Report every line of the data where the string "about" appears.

**Listed entries**
Start of Block

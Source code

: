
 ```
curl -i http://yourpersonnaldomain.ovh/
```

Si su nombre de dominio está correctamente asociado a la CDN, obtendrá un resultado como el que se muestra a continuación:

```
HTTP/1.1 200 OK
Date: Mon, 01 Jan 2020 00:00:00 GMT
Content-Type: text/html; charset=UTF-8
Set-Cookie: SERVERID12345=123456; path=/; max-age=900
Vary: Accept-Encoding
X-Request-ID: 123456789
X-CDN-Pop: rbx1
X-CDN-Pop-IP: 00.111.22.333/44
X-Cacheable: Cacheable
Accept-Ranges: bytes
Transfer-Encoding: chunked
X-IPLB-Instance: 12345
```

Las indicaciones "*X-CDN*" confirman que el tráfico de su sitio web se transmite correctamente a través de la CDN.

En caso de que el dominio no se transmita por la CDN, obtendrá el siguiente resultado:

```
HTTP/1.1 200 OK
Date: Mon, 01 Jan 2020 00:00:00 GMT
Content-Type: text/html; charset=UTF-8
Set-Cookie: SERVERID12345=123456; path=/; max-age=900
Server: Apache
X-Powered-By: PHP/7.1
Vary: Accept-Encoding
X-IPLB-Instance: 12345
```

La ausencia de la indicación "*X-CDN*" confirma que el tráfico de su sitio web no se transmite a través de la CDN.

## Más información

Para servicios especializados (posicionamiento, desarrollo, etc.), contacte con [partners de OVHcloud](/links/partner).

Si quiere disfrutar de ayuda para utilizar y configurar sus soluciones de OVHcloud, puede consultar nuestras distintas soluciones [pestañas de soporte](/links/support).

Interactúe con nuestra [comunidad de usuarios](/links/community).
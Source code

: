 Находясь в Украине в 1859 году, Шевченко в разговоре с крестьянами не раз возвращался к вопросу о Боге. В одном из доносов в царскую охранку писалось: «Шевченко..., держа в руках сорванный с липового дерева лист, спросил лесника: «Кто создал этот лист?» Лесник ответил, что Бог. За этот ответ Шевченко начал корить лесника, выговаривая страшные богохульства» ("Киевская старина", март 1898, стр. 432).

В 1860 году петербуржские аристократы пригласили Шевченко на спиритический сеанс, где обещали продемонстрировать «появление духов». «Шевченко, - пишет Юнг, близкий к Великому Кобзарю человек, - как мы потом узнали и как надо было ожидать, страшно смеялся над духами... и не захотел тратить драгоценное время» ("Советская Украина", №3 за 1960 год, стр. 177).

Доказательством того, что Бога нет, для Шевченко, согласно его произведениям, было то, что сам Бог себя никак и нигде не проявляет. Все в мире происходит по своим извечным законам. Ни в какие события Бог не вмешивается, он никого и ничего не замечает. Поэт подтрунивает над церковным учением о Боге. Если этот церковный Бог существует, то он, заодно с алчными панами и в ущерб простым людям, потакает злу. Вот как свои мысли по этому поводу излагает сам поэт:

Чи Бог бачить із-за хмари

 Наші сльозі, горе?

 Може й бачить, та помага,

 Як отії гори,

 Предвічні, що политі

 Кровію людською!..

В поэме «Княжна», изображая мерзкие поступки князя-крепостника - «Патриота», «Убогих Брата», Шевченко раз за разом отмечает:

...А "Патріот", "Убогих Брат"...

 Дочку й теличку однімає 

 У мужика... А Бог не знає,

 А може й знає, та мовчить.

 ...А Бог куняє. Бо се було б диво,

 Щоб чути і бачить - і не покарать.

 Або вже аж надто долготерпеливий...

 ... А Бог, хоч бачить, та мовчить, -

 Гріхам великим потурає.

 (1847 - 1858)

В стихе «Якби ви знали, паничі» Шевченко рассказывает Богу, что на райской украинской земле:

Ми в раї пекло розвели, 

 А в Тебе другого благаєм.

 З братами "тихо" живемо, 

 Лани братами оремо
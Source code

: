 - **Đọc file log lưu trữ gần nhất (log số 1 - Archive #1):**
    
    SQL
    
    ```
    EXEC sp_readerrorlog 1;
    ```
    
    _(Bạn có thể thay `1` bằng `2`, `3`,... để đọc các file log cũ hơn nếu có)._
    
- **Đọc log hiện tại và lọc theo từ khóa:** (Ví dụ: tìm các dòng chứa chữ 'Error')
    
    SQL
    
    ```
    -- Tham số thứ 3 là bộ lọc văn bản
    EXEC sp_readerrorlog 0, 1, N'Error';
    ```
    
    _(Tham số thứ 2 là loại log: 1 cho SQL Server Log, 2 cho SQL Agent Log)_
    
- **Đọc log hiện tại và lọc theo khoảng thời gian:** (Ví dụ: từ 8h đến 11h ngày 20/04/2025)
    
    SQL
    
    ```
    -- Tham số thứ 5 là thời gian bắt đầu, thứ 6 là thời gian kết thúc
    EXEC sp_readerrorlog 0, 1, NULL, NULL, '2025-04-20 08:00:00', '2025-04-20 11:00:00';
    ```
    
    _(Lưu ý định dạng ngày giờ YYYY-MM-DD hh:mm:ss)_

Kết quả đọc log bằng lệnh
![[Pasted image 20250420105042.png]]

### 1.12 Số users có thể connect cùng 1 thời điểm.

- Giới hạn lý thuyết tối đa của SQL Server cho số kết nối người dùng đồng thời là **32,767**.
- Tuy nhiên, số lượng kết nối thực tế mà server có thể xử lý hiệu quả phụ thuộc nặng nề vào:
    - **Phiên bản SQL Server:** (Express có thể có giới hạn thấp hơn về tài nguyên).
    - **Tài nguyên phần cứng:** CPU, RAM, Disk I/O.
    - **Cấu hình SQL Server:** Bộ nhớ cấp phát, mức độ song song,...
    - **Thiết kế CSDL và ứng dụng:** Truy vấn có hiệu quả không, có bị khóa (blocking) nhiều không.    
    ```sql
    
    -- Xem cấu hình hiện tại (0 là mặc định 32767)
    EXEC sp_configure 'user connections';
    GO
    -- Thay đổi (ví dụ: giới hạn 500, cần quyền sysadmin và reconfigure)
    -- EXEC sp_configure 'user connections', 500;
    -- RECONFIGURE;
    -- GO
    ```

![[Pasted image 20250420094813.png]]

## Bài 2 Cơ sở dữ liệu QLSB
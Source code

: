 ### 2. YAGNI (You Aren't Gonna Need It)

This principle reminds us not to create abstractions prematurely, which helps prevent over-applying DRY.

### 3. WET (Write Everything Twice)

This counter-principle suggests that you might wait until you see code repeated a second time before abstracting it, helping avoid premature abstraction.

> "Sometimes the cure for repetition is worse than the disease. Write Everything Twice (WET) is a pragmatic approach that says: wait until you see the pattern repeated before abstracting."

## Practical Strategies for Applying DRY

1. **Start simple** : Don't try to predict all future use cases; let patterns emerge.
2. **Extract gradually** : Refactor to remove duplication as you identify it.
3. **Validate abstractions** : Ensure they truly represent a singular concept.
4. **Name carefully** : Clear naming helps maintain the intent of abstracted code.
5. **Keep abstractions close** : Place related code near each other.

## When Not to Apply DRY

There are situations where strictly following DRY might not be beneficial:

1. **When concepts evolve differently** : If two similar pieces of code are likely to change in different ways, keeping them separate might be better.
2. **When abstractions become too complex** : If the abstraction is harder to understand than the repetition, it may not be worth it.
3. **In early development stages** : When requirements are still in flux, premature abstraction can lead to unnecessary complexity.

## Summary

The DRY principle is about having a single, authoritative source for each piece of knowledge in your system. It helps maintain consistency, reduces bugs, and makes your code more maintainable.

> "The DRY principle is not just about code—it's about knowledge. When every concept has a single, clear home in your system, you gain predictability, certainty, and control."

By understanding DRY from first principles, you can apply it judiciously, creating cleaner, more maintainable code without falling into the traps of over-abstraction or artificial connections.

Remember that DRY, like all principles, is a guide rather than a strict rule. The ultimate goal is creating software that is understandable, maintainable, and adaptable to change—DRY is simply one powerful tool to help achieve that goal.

End of Block

**Finished exercise**
The DRY principle is about having a single, authoritative source for each piece of knowledge in your system. It helps maintain consistency, reduces bugs, and makes your code more maintainable.
> "The DRY principle is not just about code—it's about knowledge. When every concept has a single, clear home in your system, you gain predictability, certainty, and control."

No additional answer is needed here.